Impl IntoIterator and Iterator for a reference

Hi everybody,

I successfully implemented IntoIterator for a few custom types but now I need to implement it for a refence and I couldn't find any examples how this is usually done. All examples I found are consuming the custom type. So I came up with my own idea that works. Could you please look at the code of IntoIterBorrow and tell me if this is the way how it's usually done?

Thank you.

Playground

struct IntoIterBorrow<'a> {
    items: &'a Vec<FooBar>,
    index: usize,
}
impl<'a> Iterator for IntoIterBorrow<'a> {
    type Item = &'a FooBar;

    fn next(&mut self) -> Option<Self::Item> {
        self.items.get(self.index).map(|item| {
            self.index += 1;
            item
        })
    }
}

struct IntoIterMoved {
    items: Vec<FooBar>,
}
impl Iterator for IntoIterMoved {
    type Item = FooBar;

    fn next(&mut self) -> Option<Self::Item> {
        self.items.pop()
    }
}

#[derive(Debug)]
struct FooBar {
    name: String,
    number: i32,
}
impl FooBar {
    fn new(name: &str, number: i32) -> Self {
        Self {
            name: name.to_owned(),
            number,
        }
    }
    fn get_name(&self) -> String {
        format!("{}{}", self.name, self.number)
    }
}

#[derive(Debug)]
struct MyStruct {
    items: Vec<FooBar>,
}
impl MyStruct {
    fn new(items: Vec<FooBar>) -> Self {
        Self { items }
    }
}
impl IntoIterator for MyStruct {
    type Item = FooBar;
    type IntoIter = IntoIterMoved;

    fn into_iter(self) -> Self::IntoIter {
        let mut items = self.items;
        items.reverse();
        IntoIterMoved { items }
    }
}
impl<'a> IntoIterator for &'a MyStruct {
    type Item = &'a FooBar;
    type IntoIter = IntoIterBorrow<'a>;

    fn into_iter(self) -> Self::IntoIter {
        IntoIterBorrow {
            items: &self.items,
            index: 0,
        }
    }
}

fn main() {
    let x = MyStruct::new(vec![
        FooBar::new("abc", 1),
        FooBar::new("def", 2),
        FooBar::new("ghi", 3),
    ]);
    let y: Vec<_> = x.into_iter().map(|x| x.get_name()).collect();
    println!("{:?}", y);
    // println!("{:?}", x); // as expected - error

    let x = MyStruct::new(vec![
        FooBar::new("abc", 1),
        FooBar::new("def", 2),
        FooBar::new("ghi", 3),
    ]);
    let y: Vec<_> = (&x).into_iter().map(|x| x.get_name()).collect();
    println!("{:?}", y);
    println!("{:?}", x); // as expected - ok
}

Your code is fine (see impl Iterator for &[T], which eventually[1] calls std::slice::Iter::new()).

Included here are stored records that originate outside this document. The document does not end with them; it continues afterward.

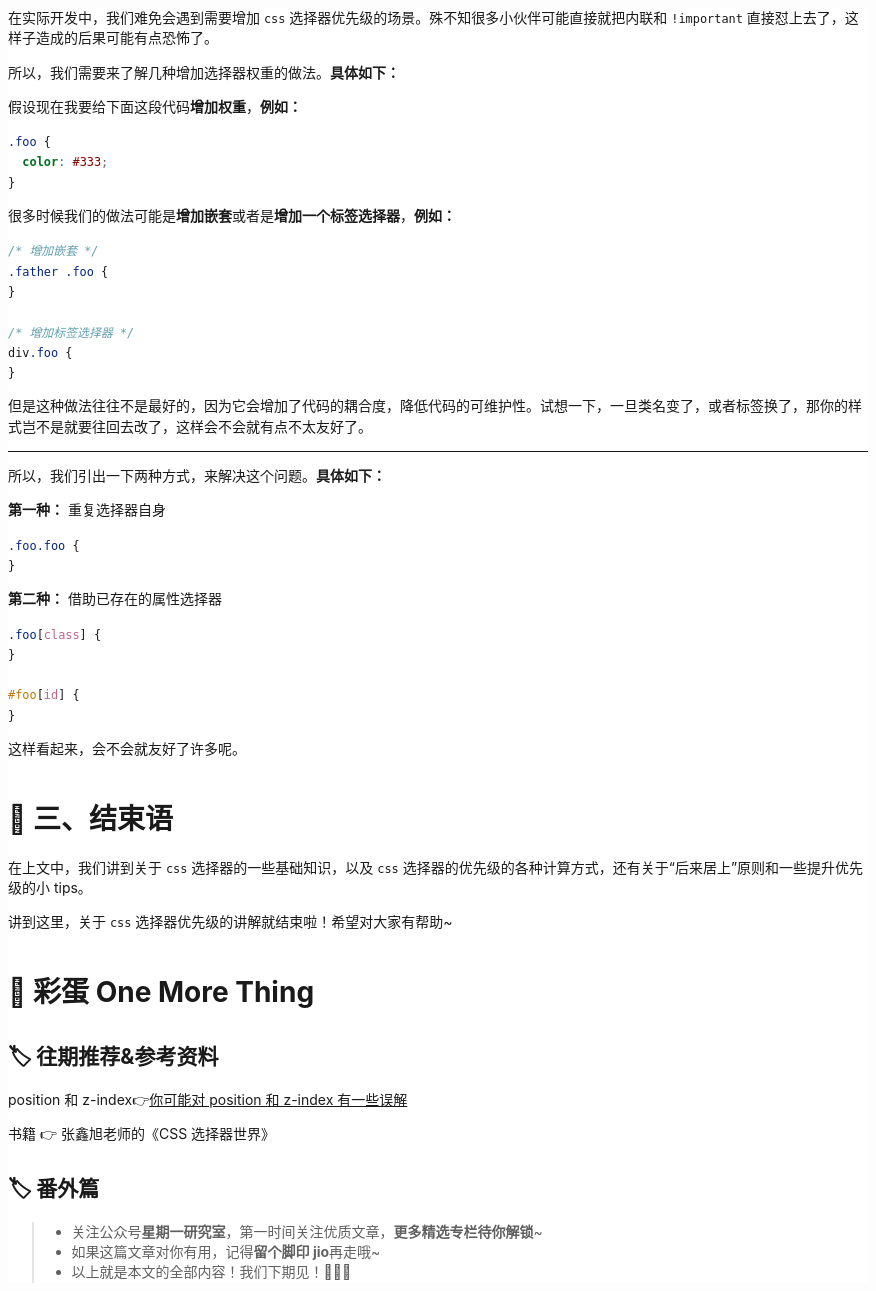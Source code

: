在实际开发中，我们难免会遇到需要增加 `css` 选择器优先级的场景。殊不知很多小伙伴可能直接就把内联和 `!important` 直接怼上去了，这样子造成的后果可能有点恐怖了。

所以，我们需要来了解几种增加选择器权重的做法。**具体如下：**

假设现在我要给下面这段代码**增加权重**，**例如：**

```css
.foo {
  color: #333;
}
```

很多时候我们的做法可能是**增加嵌套**或者是**增加一个标签选择器**，**例如：**

```css
/* 增加嵌套 */
.father .foo {
}

/* 增加标签选择器 */
div.foo {
}
```

但是这种做法往往不是最好的，因为它会增加了代码的耦合度，降低代码的可维护性。试想一下，一旦类名变了，或者标签换了，那你的样式岂不是就要往回去改了，这样会不会就有点不太友好了。

---

所以，我们引出一下两种方式，来解决这个问题。**具体如下：**

**第一种：** 重复选择器自身

```css
.foo.foo {
}
```

**第二种：** 借助已存在的属性选择器

```css
.foo[class] {
}

#foo[id] {
}
```

这样看起来，会不会就友好了许多呢。

# 🥳 三、结束语

在上文中，我们讲到关于 `css` 选择器的一些基础知识，以及 `css` 选择器的优先级的各种计算方式，还有关于“后来居上”原则和一些提升优先级的小 tips。

讲到这里，关于 `css` 选择器优先级的讲解就结束啦！希望对大家有帮助~

# 🐣 彩蛋 One More Thing

## 🏷️ 往期推荐&参考资料

position 和 z-index👉[你可能对 position 和 z-index 有一些误解](https://blog.csdn.net/weixin_44803753/article/details/119154210)

书籍 👉 张鑫旭老师的《CSS 选择器世界》

## 🏷️ 番外篇

> - 关注公众号**星期一研究室**，第一时间关注优质文章，**更多精选专栏待你解锁**~
> - 如果这篇文章对你有用，记得**留个脚印 jio**再走哦~
> - 以上就是本文的全部内容！我们下期见！👋👋👋
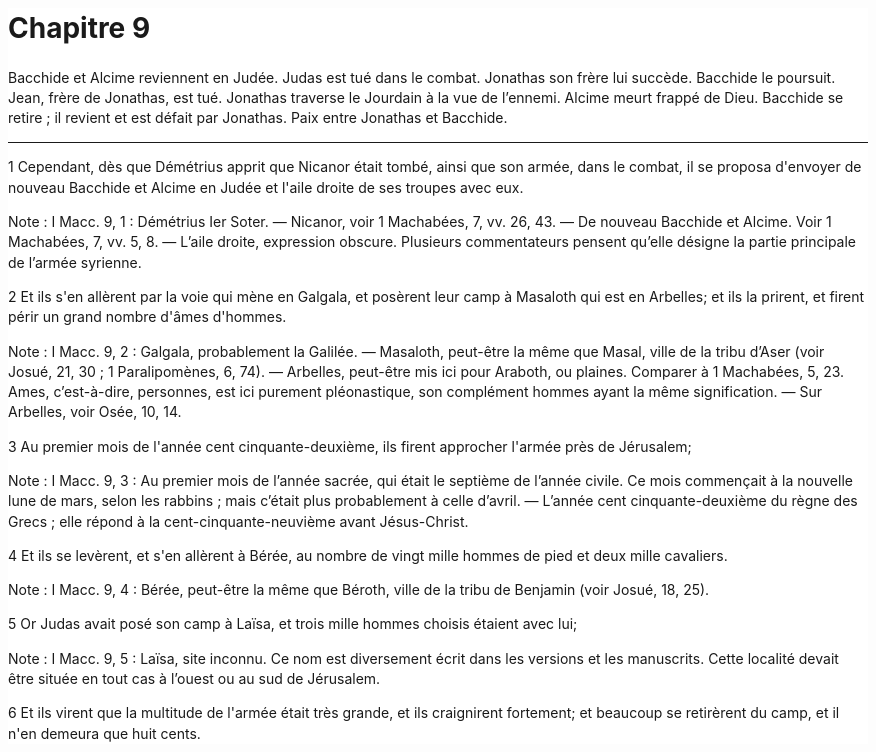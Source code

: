 # Chapitre 9

Bacchide et Alcime reviennent en Judée.
Judas est tué dans le combat.
Jonathas son frère lui succède.
Bacchide le poursuit.
Jean, frère de Jonathas, est tué.
Jonathas traverse le Jourdain à la vue de l’ennemi.
Alcime meurt frappé de Dieu.
Bacchide se retire ; il revient et est défait par Jonathas.
Paix entre Jonathas et Bacchide.

***

1 Cependant, dès que Démétrius apprit que Nicanor était tombé, ainsi que son armée, dans le combat, il se proposa d'envoyer de nouveau Bacchide et Alcime en Judée et l'aile droite de ses troupes avec eux.

<span class="bible-note">Note : </span> I Macc. 9, 1 : Démétrius Ier Soter. ― Nicanor, voir 1 Machabées, 7, vv. 26, 43. ― De nouveau Bacchide et Alcime. Voir 1 Machabées, 7, vv. 5, 8. ― L’aile droite, expression obscure. Plusieurs commentateurs pensent qu’elle désigne la partie principale de l’armée syrienne.

2 Et ils s'en allèrent par la voie qui mène en Galgala, et posèrent leur camp à Masaloth qui est en Arbelles; et ils la prirent, et firent périr un grand nombre d'âmes d'hommes.

<span class="bible-note">Note : </span> I Macc. 9, 2 : Galgala, probablement la Galilée. ― Masaloth, peut-être la même que Masal, ville de la tribu d’Aser (voir Josué, 21, 30 ; 1 Paralipomènes, 6, 74). ― Arbelles, peut-être mis ici pour Araboth, ou plaines. Comparer à 1 Machabées, 5, 23. Ames, c’est-à-dire, personnes, est ici purement pléonastique, son complément hommes ayant la même signification. ― Sur Arbelles, voir Osée, 10, 14.

3 Au premier mois de l'année cent cinquante-deuxième, ils firent approcher l'armée près de Jérusalem;

<span class="bible-note">Note : </span> I Macc. 9, 3 : Au premier mois de l’année sacrée, qui était le septième de l’année civile. Ce mois commençait à la nouvelle lune de mars, selon les rabbins ; mais c’était plus probablement à celle d’avril. ― L’année cent cinquante-deuxième du règne des Grecs ; elle répond à la cent-cinquante-neuvième avant Jésus-Christ.

4 Et ils se levèrent, et s'en allèrent à Bérée, au nombre de vingt mille hommes de pied et deux mille cavaliers.

<span class="bible-note">Note : </span> I Macc. 9, 4 : Bérée, peut-être la même que Béroth, ville de la tribu de Benjamin (voir Josué, 18, 25).

5 Or Judas avait posé son camp à Laïsa, et trois mille hommes choisis étaient avec lui;

<span class="bible-note">Note : </span> I Macc. 9, 5 : Laïsa, site inconnu. Ce nom est diversement écrit dans les versions et les manuscrits. Cette localité devait être située en tout cas à l’ouest ou au sud de Jérusalem.

6 Et ils virent que la multitude de l'armée était très grande, et ils craignirent fortement; et beaucoup se retirèrent du camp, et il n'en demeura que huit cents.

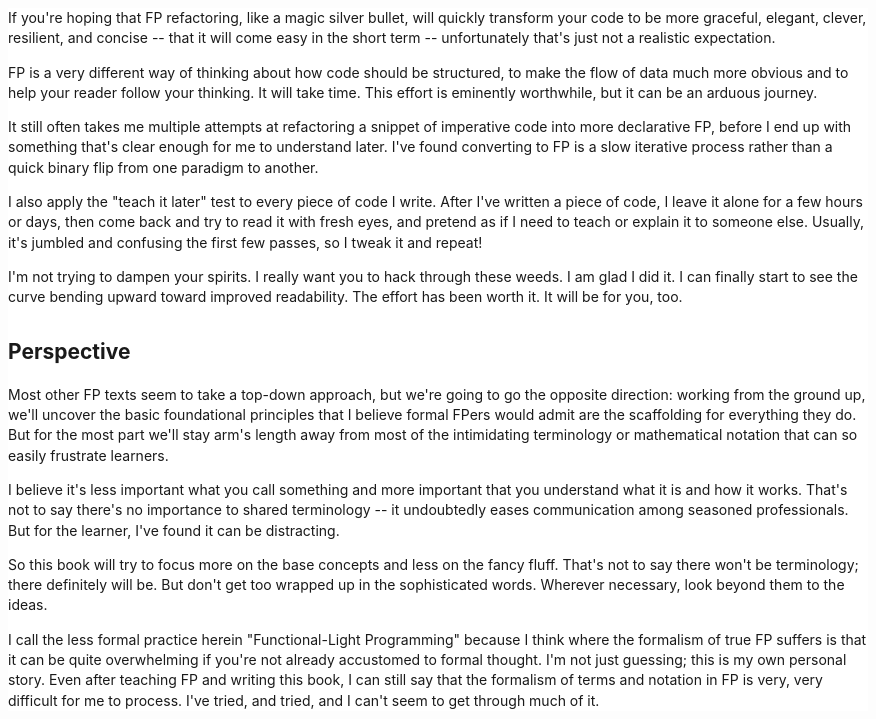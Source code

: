 If you're hoping that FP refactoring, like a magic silver bullet, will 
quickly transform your code to be more graceful, elegant, clever, resilient, 
and concise -- that it will come easy in the short term -- unfortunately 
that's just not a realistic expectation.

FP is a very different way of thinking about how code should be structured, 
to make the flow of data much more obvious and to help your reader follow 
your thinking. It will take time. This effort is eminently worthwhile, but it 
can be an arduous journey.

It still often takes me multiple attempts at refactoring a snippet of 
imperative code into more declarative FP, before I end up with something 
that's clear enough for me to understand later. I've found converting to FP 
is a slow iterative process rather than a quick binary flip from one paradigm 
to another.

I also apply the "teach it later" test to every piece of code I write. After 
I've written a piece of code, I leave it alone for a few hours or days, then 
come back and try to read it with fresh eyes, and pretend as if I need to 
teach or explain it to someone else. Usually, it's jumbled and confusing the 
first few passes, so I tweak it and repeat!

I'm not trying to dampen your spirits. I really want you to hack through 
these weeds. I am glad I did it. I can finally start to see the curve bending 
upward toward improved readability. The effort has been worth it. It will be 
for you, too.

## Perspective

Most other FP texts seem to take a top-down approach, but we're going to go 
the opposite direction: working from the ground up, we'll uncover the basic 
foundational principles that I believe formal FPers would admit are the 
scaffolding for everything they do. But for the most part we'll stay arm's 
length away from most of the intimidating terminology or mathematical 
notation that can so easily frustrate learners.

I believe it's less important what you call something and more important that 
you understand what it is and how it works. That's not to say there's no 
importance to shared terminology -- it undoubtedly eases communication among 
seasoned professionals. But for the learner, I've found it can be 
distracting.

So this book will try to focus more on the base concepts and less on the 
fancy fluff. That's not to say there won't be terminology; there definitely 
will be. But don't get too wrapped up in the sophisticated words. Wherever 
necessary, look beyond them to the ideas.

I call the less formal practice herein "Functional-Light Programming" because 
I think where the formalism of true FP suffers is that it can be quite 
overwhelming if you're not already accustomed to formal thought. I'm not just 
guessing; this is my own personal story. Even after teaching FP and writing 
this book, I can still say that the formalism of terms and notation in FP is 
very, very difficult for me to process. I've tried, and tried, and I can't 
seem to get through much of it.
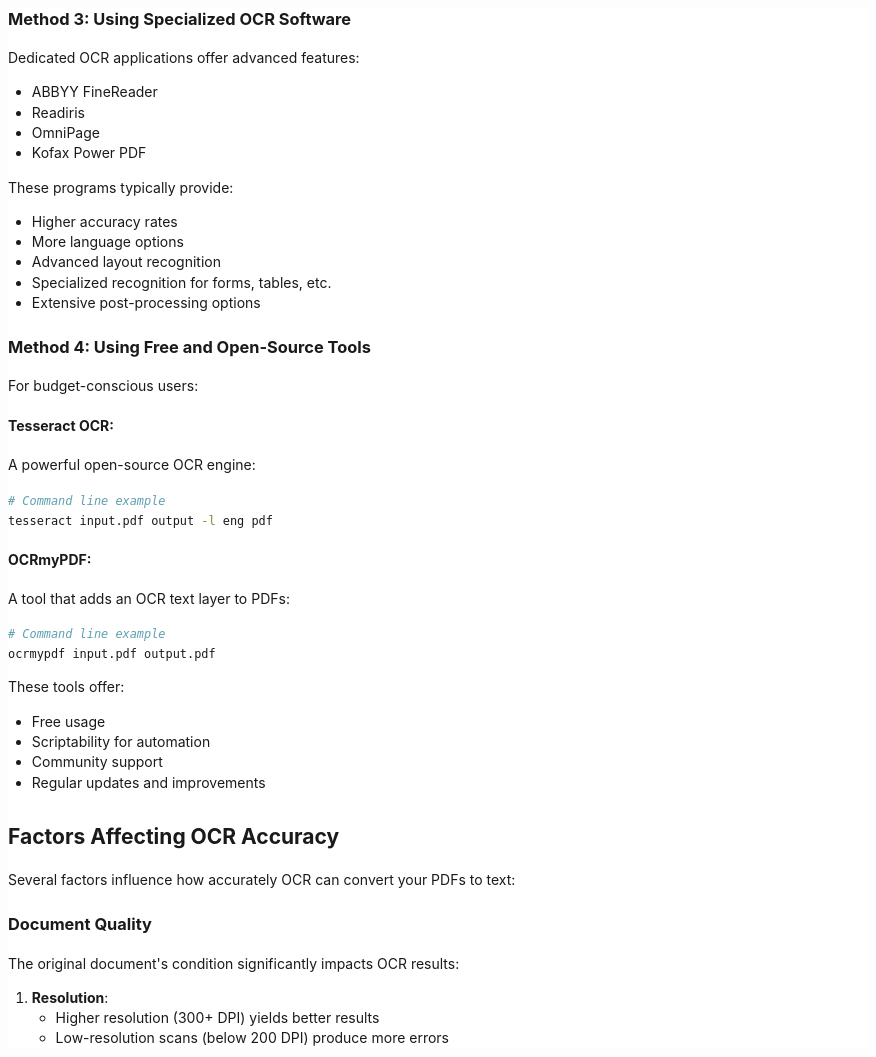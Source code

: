 ### Method 3: Using Specialized OCR Software

Dedicated OCR applications offer advanced features:

- ABBYY FineReader
- Readiris
- OmniPage
- Kofax Power PDF

These programs typically provide:
- Higher accuracy rates
- More language options
- Advanced layout recognition
- Specialized recognition for forms, tables, etc.
- Extensive post-processing options

### Method 4: Using Free and Open-Source Tools

For budget-conscious users:

#### Tesseract OCR:

A powerful open-source OCR engine:

```bash
# Command line example
tesseract input.pdf output -l eng pdf
```

#### OCRmyPDF:

A tool that adds an OCR text layer to PDFs:

```bash
# Command line example
ocrmypdf input.pdf output.pdf
```

These tools offer:
- Free usage
- Scriptability for automation
- Community support
- Regular updates and improvements

## Factors Affecting OCR Accuracy

Several factors influence how accurately OCR can convert your PDFs to text:

### Document Quality

The original document's condition significantly impacts OCR results:

1. **Resolution**:
   - Higher resolution (300+ DPI) yields better results
   - Low-resolution scans (below 200 DPI) produce more errors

If these iterators are just for learning purposes it's okay, but the simpler way to do it would be to reuse the Vec and slice iterators:

use std::{vec, slice};

// struct FooBar omitted

#[derive(Debug)]
struct MyStruct {
    items: Vec<FooBar>,
}
impl MyStruct {
    fn new(items: Vec<FooBar>) -> Self {
        Self { items }
    }
    
    // By convention, a .iter() method is provided,
    // equal to (&MyStruct).into_iter()
    fn iter(&self) -> slice::Iter<'_, FooBar> {
        self.items.iter()
    }
}

impl IntoIterator for MyStruct {
    type Item = FooBar;
    type IntoIter = vec::IntoIter<FooBar>;

    fn into_iter(self) -> Self::IntoIter {
        self.items.into_iter()
    }
}
impl<'a> IntoIterator for &'a MyStruct {
    type Item = &'a FooBar;
    type IntoIter = slice::Iter<'a, FooBar>;

    fn into_iter(self) -> Self::IntoIter {
        self.iter()
    }
}

// fn main omitted, unchanged

Playground


  1. through [T]::iter ↩ī¸Ž

4 Likes

Thank you very much @cod10129 !

It is both for learning purposes (I learned that I need to mutate something else than items in the IntoIterBorrow - in my case the index) but also for actual code.

The reason I want to implement IntoIterator trait instead of just fn iter() is that I'll have MyStructA and MyStructB and I want to iterate them in a generic function (T: IntoIterator<Item = FooBar>) so iter() method is not helpful.

EDIT:
Looking at your code again, I get it now - I don't need to type IntoIterMoved and IntoIterBorrow - I can just re-use vec::IntoIter<T> and slice::Iter<T> that most likely internally work the same as my IntoIterMoved and IntoIterBorrow. Thank you.

If your problem is solved, you can mark their answer as the solution. That helps future readers, and lets people know that you no longer need help.